Data records
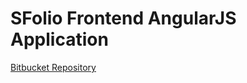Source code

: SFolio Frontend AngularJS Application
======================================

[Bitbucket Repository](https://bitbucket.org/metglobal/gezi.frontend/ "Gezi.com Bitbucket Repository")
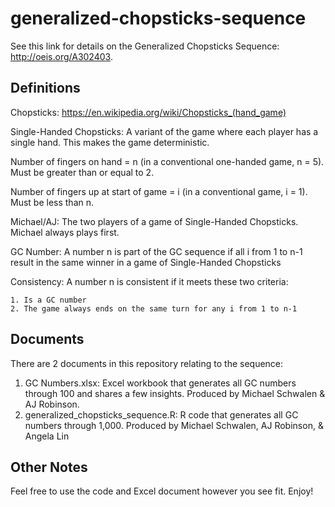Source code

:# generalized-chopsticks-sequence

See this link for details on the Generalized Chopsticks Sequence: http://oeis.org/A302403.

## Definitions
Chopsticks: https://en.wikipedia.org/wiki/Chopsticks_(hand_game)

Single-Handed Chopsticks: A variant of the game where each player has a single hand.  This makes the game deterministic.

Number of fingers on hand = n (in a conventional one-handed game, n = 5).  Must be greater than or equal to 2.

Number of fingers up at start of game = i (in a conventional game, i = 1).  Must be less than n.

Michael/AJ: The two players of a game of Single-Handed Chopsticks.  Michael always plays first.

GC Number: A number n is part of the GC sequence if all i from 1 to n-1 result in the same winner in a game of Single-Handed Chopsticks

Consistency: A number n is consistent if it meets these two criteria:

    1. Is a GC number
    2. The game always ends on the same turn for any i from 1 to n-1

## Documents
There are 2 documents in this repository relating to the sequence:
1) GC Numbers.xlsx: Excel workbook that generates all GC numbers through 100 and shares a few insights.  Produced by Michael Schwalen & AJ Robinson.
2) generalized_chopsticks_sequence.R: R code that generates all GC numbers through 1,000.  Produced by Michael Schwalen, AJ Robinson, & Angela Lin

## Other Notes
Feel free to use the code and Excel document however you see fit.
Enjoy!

■ **WHAT IS EXPECTED**
Would you print, exactly as written, every line above from the one holding "Chopsticks: https://en.wikipedia.org/wiki/Chopsticks_(hand_game)" through the one holding "Number of fingers up", with both included and no other lines?

■ **EXERCISE SOLUTION**
Chopsticks: https://en.wikipedia.org/wiki/Chopsticks_(hand_game)

Single-Handed Chopsticks: A variant of the game where each player has a single hand.  This makes the game deterministic.

Number of fingers on hand = n (in a conventional one-handed game, n = 5).  Must be greater than or equal to 2.

Number of fingers up at start of game = i (in a conventional game, i = 1).  Must be less than n.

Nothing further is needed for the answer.